If you answered 7–36 minutes, you made the same mistake again.1 If you answered 12–20 minutes, you made another mistake. Think about what the numbers represent! The actual answer is 9–28 minutes.
If you still don’t see what’s happened, let’s try another variant:
Grocery cost estimation: You estimate your future weekly grocery purchases will total $80–$150. How much should you estimate your yearly grocery purchases to total? It’s not $4k–$8k – it is a narrower interval: $5.5k–$6k.
In all cases, the naïve combination overestimates the width of the actual interval. Why?
Uncorrelated values cancel out a little
The reason that the true interval is smaller than we instinctively think is that uncertain values, when uncorrelated, cancel each other out a little.
For the two tasks in the first example, we can think of how long they take as belonging to a very fast scenario, very slow scenario, or average. Then, very crudely speaking, these are the possible outcomes for the time it takes both tasks:
Task B | Task A | 10 days | 20 days | 40 days |
---|---|---|---|---|
5 days | 15 days | 25 days | 45 days | |
15 days | 25 days | 35 days | 55 days | |
25 days | 35 days | 55 days | 65 days |
To get a completion time of 15 days for the two tasks together, we need to complete both tasks very quickly. Similarly, a completion time of 65 days can only happen if we complete both tasks very slowly. The most likely outcome is somewhere in the middle, which according to this table is 25–55 days. More computationally intense analysis2 Considering more outcomes, weighing more in favour of ones close to average, and taking the 90 % central values of the result. gives the answer 20–55.

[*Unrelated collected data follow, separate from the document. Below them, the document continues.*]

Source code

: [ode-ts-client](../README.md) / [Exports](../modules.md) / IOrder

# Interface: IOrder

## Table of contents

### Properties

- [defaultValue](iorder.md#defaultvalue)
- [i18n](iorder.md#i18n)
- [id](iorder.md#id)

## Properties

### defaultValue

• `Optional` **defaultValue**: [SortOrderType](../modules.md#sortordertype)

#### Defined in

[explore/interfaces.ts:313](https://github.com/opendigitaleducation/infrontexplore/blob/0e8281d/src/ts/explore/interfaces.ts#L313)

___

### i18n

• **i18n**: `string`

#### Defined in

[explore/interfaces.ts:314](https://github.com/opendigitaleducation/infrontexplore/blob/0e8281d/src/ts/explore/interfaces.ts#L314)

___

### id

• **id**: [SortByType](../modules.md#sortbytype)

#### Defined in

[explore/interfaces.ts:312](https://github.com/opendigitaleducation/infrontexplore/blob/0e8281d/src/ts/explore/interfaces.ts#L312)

This is the law of large numbers: as we add more numbers, the standard deviation of the sum grows slower than the sum itself (square root vs. linear), so the spread of the distribution of the sum narrows. Eventually the Studentised spread converges to zero.
Convergence helps us estimate more precisely
This effect is useful because it allows us to make more precise estimations by breaking down the uncertain value to be estimated. If I had to guess the distance between Stockholm and Gothenburg, I would give the interval of 300–800 km, which has a factor 2.7 between high and low.

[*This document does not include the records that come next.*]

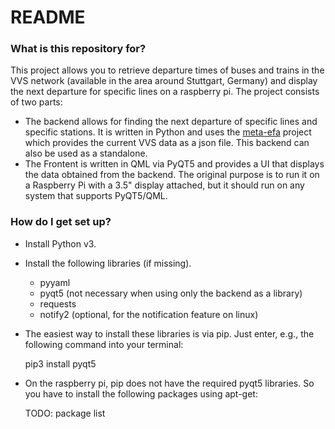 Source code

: # README #

### What is this repository for? ###

This project allows you to retrieve departure times of buses and trains in the VVS network (available in the area around Stuttgart, Germany) and display the next departure for specific lines on a raspberry pi. The project consists of two parts:

* The backend allows for finding the next departure of specific lines and specific stations. It is written in Python and uses the [meta-efa](https://github.com/opendata-stuttgart/metaEFA) project which provides the current VVS data as a json file. This backend can also be used as a standalone.
* The Frontent is written in QML via PyQT5 and provides a UI that displays the data obtained from the backend. The original purpose is to run it on a Raspberry Pi with a 3.5" display attached, but it should run on any system that supports PyQT5/QML.

### How do I get set up? ###

* Install Python v3.
* Install the following libraries (if missing).
    * pyyaml
    * pyqt5 (not necessary when using only the backend as a library)
    * requests
    * notify2 (optional, for the notification feature on linux)

* The easiest way to install these libraries is via pip. Just enter, e.g., the following command into your terminal:

    pip3 install pyqt5

* On the raspberry pi, pip does not have the required pyqt5 libraries. So you have to install the following packages using apt-get:

    TODO: package list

However, I happen to know the time it takes to go between the cities by train is just over three hours. I don’t know the speed of the train, but I’m reasonably sure it’s in the range of 130–170 km/h. If I multiply (3.0–3.2) hours by (130–170) km/h, I get a new estimation for the distance: 400–530 km. This has just a factor 1.3 between high and low, meaning the precision of the estimation has been doubled!

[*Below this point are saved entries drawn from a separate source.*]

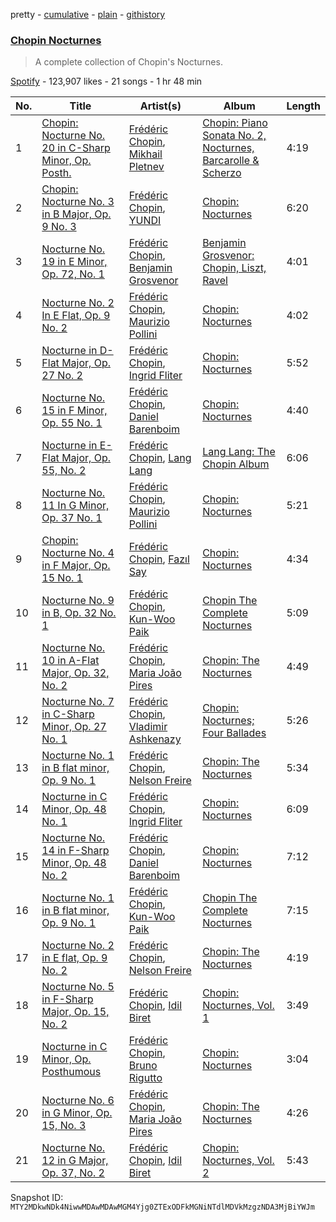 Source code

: pretty - [cumulative](/playlists/cumulative/37i9dQZF1DX99gNWyxQ2OR.md) - [plain](/playlists/plain/37i9dQZF1DX99gNWyxQ2OR) - [githistory](https://github.githistory.xyz/mackorone/spotify-playlist-archive/blob/main/playlists/plain/37i9dQZF1DX99gNWyxQ2OR)

### [Chopin Nocturnes](https://open.spotify.com/playlist/37i9dQZF1DX99gNWyxQ2OR)

> A complete collection of Chopin's Nocturnes.

[Spotify](https://open.spotify.com/user/spotify) - 123,907 likes - 21 songs - 1 hr 48 min

| No. | Title | Artist(s) | Album | Length |
|---|---|---|---|---|
| 1 | [Chopin: Nocturne No\. 20 in C\-Sharp Minor, Op\. Posth.](https://open.spotify.com/track/2MSgFefjK0T7Iwjvr3OKqV) | [Frédéric Chopin](https://open.spotify.com/artist/7y97mc3bZRFXzT2szRM4L4), [Mikhail Pletnev](https://open.spotify.com/artist/2YdRnOqBXCl9g8xCLcGh8C) | [Chopin: Piano Sonata No\. 2, Nocturnes, Barcarolle & Scherzo](https://open.spotify.com/album/3hW1TEeZRJ01XycQFABjj9) | 4:19 |
| 2 | [Chopin: Nocturne No\. 3 in B Major, Op\. 9 No\. 3](https://open.spotify.com/track/1sy5fd8zcgitoStD1MhyAx) | [Frédéric Chopin](https://open.spotify.com/artist/7y97mc3bZRFXzT2szRM4L4), [YUNDI](https://open.spotify.com/artist/1T6BHJnhY5xIVvZKzV5f2u) | [Chopin: Nocturnes](https://open.spotify.com/album/7kGObwwRrq6pgj9MwSu4Qx) | 6:20 |
| 3 | [Nocturne No\. 19 in E Minor, Op\. 72, No\. 1](https://open.spotify.com/track/64LTn5fTsPR0QLy7bVYl9w) | [Frédéric Chopin](https://open.spotify.com/artist/7y97mc3bZRFXzT2szRM4L4), [Benjamin Grosvenor](https://open.spotify.com/artist/4imd50KIbHcyrStbIuZswj) | [Benjamin Grosvenor: Chopin, Liszt, Ravel](https://open.spotify.com/album/5MyejkHGSoo5IfTum4VMiw) | 4:01 |
| 4 | [Nocturne No\. 2 In E Flat, Op\. 9 No\. 2](https://open.spotify.com/track/503fwzlbWHx5g0CqlU9Giu) | [Frédéric Chopin](https://open.spotify.com/artist/7y97mc3bZRFXzT2szRM4L4), [Maurizio Pollini](https://open.spotify.com/artist/2VIdKQmRHnWofsR4odfFOh) | [Chopin: Nocturnes](https://open.spotify.com/album/2aoSpTAjFaMvaZeruqnCVv) | 4:02 |
| 5 | [Nocturne in D\-Flat Major, Op\. 27 No\. 2](https://open.spotify.com/track/2CZvENSmLptugEcFEfEZ8Y) | [Frédéric Chopin](https://open.spotify.com/artist/7y97mc3bZRFXzT2szRM4L4), [Ingrid Fliter](https://open.spotify.com/artist/7iUbgcO0RSM8jJHbXNnrdq) | [Chopin: Nocturnes](https://open.spotify.com/album/0LrAzPzajLZ4Zmit30UILX) | 5:52 |
| 6 | [Nocturne No\. 15 in F Minor, Op\. 55 No\. 1](https://open.spotify.com/track/4BTKLuoeQilGkBi47bt2hs) | [Frédéric Chopin](https://open.spotify.com/artist/7y97mc3bZRFXzT2szRM4L4), [Daniel Barenboim](https://open.spotify.com/artist/78sEozQOEJxzXegUuqRSgH) | [Chopin: Nocturnes](https://open.spotify.com/album/3zHkuOkUqIgRwCcVnbX9qf) | 4:40 |
| 7 | [Nocturne in E\-Flat Major, Op\. 55, No\. 2](https://open.spotify.com/track/1QBaOzhMlaWx9zQZIEmJFx) | [Frédéric Chopin](https://open.spotify.com/artist/7y97mc3bZRFXzT2szRM4L4), [Lang Lang](https://open.spotify.com/artist/1YZhNFBxkEB5UKTgMDvot4) | [Lang Lang: The Chopin Album](https://open.spotify.com/album/0ylbO515jtrovpxr1drKdF) | 6:06 |
| 8 | [Nocturne No\. 11 In G Minor, Op\. 37 No\. 1](https://open.spotify.com/track/6saqyONsKCCJw0gWh95LCi) | [Frédéric Chopin](https://open.spotify.com/artist/7y97mc3bZRFXzT2szRM4L4), [Maurizio Pollini](https://open.spotify.com/artist/2VIdKQmRHnWofsR4odfFOh) | [Chopin: Nocturnes](https://open.spotify.com/album/2aoSpTAjFaMvaZeruqnCVv) | 5:21 |
| 9 | [Chopin: Nocturne No\. 4 in F Major, Op\. 15 No\. 1](https://open.spotify.com/track/4Q37ztBKLNpNTM60J1hHgL) | [Frédéric Chopin](https://open.spotify.com/artist/7y97mc3bZRFXzT2szRM4L4), [Fazıl Say](https://open.spotify.com/artist/15NSFL63oPhmpXLcZHny2N) | [Chopin: Nocturnes](https://open.spotify.com/album/7y3AsSZqsPwODemRGCpnLZ) | 4:34 |
| 10 | [Nocturne No\. 9 in B, Op\. 32 No\. 1](https://open.spotify.com/track/1SItHiHPqABSEgLckb1WHd) | [Frédéric Chopin](https://open.spotify.com/artist/7y97mc3bZRFXzT2szRM4L4), [Kun\-Woo Paik](https://open.spotify.com/artist/22B1T23YzVRPPQkvN6AjSX) | [Chopin The Complete Nocturnes](https://open.spotify.com/album/7LKfwOdLM3y0lk4LSARD5t) | 5:09 |
| 11 | [Nocturne No\. 10 in A\-Flat Major, Op\. 32, No\. 2](https://open.spotify.com/track/5uIEO6lSBDTyKXVnoJ0BWs) | [Frédéric Chopin](https://open.spotify.com/artist/7y97mc3bZRFXzT2szRM4L4), [Maria João Pires](https://open.spotify.com/artist/1hRLlo7ZGxEmc0ztMOKurs) | [Chopin: The Nocturnes](https://open.spotify.com/album/5sJtW03dyXYGzd7WRqT4Zk) | 4:49 |
| 12 | [Nocturne No\. 7 in C\-Sharp Minor, Op\. 27 No\. 1](https://open.spotify.com/track/6TkDRZTjNLZZcrSQyjUSZZ) | [Frédéric Chopin](https://open.spotify.com/artist/7y97mc3bZRFXzT2szRM4L4), [Vladimir Ashkenazy](https://open.spotify.com/artist/20iZXzMb8LoWXOeca32i82) | [Chopin: Nocturnes; Four Ballades](https://open.spotify.com/album/0lrM7kR5o7iqkajLKIlzRg) | 5:26 |
| 13 | [Nocturne No\. 1 in B flat minor, Op\. 9 No\. 1](https://open.spotify.com/track/7vIJwiFD2FKiulXzCDMvc4) | [Frédéric Chopin](https://open.spotify.com/artist/7y97mc3bZRFXzT2szRM4L4), [Nelson Freire](https://open.spotify.com/artist/22jDZXnu8F1BNH63ujGkT3) | [Chopin: The Nocturnes](https://open.spotify.com/album/3E18eNdHxIZ5ri5H8dzbAD) | 5:34 |
| 14 | [Nocturne in C Minor, Op\. 48 No\. 1](https://open.spotify.com/track/5ODw6izhdCUXePU8P8nAz6) | [Frédéric Chopin](https://open.spotify.com/artist/7y97mc3bZRFXzT2szRM4L4), [Ingrid Fliter](https://open.spotify.com/artist/7iUbgcO0RSM8jJHbXNnrdq) | [Chopin: Nocturnes](https://open.spotify.com/album/0LrAzPzajLZ4Zmit30UILX) | 6:09 |
| 15 | [Nocturne No\. 14 in F\-Sharp Minor, Op\. 48 No\. 2](https://open.spotify.com/track/2QD0F6WGobTHPgqDQZTtcP) | [Frédéric Chopin](https://open.spotify.com/artist/7y97mc3bZRFXzT2szRM4L4), [Daniel Barenboim](https://open.spotify.com/artist/78sEozQOEJxzXegUuqRSgH) | [Chopin: Nocturnes](https://open.spotify.com/album/3zHkuOkUqIgRwCcVnbX9qf) | 7:12 |
| 16 | [Nocturne No\. 1 in B flat minor, Op\. 9 No\. 1](https://open.spotify.com/track/4LvznnwnusIRjRmbCpKboR) | [Frédéric Chopin](https://open.spotify.com/artist/7y97mc3bZRFXzT2szRM4L4), [Kun\-Woo Paik](https://open.spotify.com/artist/22B1T23YzVRPPQkvN6AjSX) | [Chopin The Complete Nocturnes](https://open.spotify.com/album/7LKfwOdLM3y0lk4LSARD5t) | 7:15 |
| 17 | [Nocturne No\. 2 in E flat, Op\. 9 No\. 2](https://open.spotify.com/track/7FgdNdHsetCQXksQpeGabM) | [Frédéric Chopin](https://open.spotify.com/artist/7y97mc3bZRFXzT2szRM4L4), [Nelson Freire](https://open.spotify.com/artist/22jDZXnu8F1BNH63ujGkT3) | [Chopin: The Nocturnes](https://open.spotify.com/album/3E18eNdHxIZ5ri5H8dzbAD) | 4:19 |
| 18 | [Nocturne No\. 5 in F\-Sharp Major, Op\. 15, No\. 2](https://open.spotify.com/track/6nnGjPFUxesSjLCyATfpdD) | [Frédéric Chopin](https://open.spotify.com/artist/7y97mc3bZRFXzT2szRM4L4), [Idil Biret](https://open.spotify.com/artist/5SBOWUBQdfga0xprPVBxOr) | [Chopin: Nocturnes, Vol\. 1](https://open.spotify.com/album/6pEZZ6wqZYxvjtE9IEO6xX) | 3:49 |
| 19 | [Nocturne in C Minor, Op\. Posthumous](https://open.spotify.com/track/266pahK31Y6cZd4BMzTcAj) | [Frédéric Chopin](https://open.spotify.com/artist/7y97mc3bZRFXzT2szRM4L4), [Bruno Rigutto](https://open.spotify.com/artist/0yPINB4V6U9g9i9iLRRJjx) | [Chopin: Nocturnes](https://open.spotify.com/album/3H71tUq3RndNDXUCBSEl2N) | 3:04 |
| 20 | [Nocturne No\. 6 in G Minor, Op\. 15, No\. 3](https://open.spotify.com/track/7Fs8VvfKUBq9QULOmXDvJ3) | [Frédéric Chopin](https://open.spotify.com/artist/7y97mc3bZRFXzT2szRM4L4), [Maria João Pires](https://open.spotify.com/artist/1hRLlo7ZGxEmc0ztMOKurs) | [Chopin: The Nocturnes](https://open.spotify.com/album/5sJtW03dyXYGzd7WRqT4Zk) | 4:26 |
| 21 | [Nocturne No\. 12 in G Major, Op\. 37, No\. 2](https://open.spotify.com/track/6EriOgK7cLzYsnNEHTnY36) | [Frédéric Chopin](https://open.spotify.com/artist/7y97mc3bZRFXzT2szRM4L4), [Idil Biret](https://open.spotify.com/artist/5SBOWUBQdfga0xprPVBxOr) | [Chopin: Nocturnes, Vol\. 2](https://open.spotify.com/album/3WnONXHPKROuUtLFKvtPQT) | 5:43 |

Snapshot ID: `MTY2MDkwNDk4NiwwMDAwMDAwMGM4Yjg0ZTExODFkMGNiNTdlMDVkMzgzNDA3MjBiYWJm`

Decomposing estimations into components that are easier to estimate is a very powerful tool, but it does require that one is able to re-combine multiple estimations into one later on.
We need computer assistance
Unfortunately, it is difficult to combine distributions with just mental maths. The easiest way I know is through simulation: draw 5000 values from both distributions and add them up individually. Check where the resulting distribution ends up. This is very easy to write the code for, but also very annoying to write fresh code for every time it’s needed.
So I started writing a tool for it, called Precel. For the distance estimation we looked at in the last example, run the command
$ ./precel '130 170 interval 3 3.2 interval multiply'
130 170 interval 3 3.2 interval multiply =
401.54 [461.41] 528.55
The syntax looks funky and is a little clunky but that’s because I have invested
minimal effort into it so far. It’s postfix, so 130 170 interval
means “a 90 %
interval estimation of 130–170,” and a b multiply
means elementwise a × b.
Check the readme for further instructions.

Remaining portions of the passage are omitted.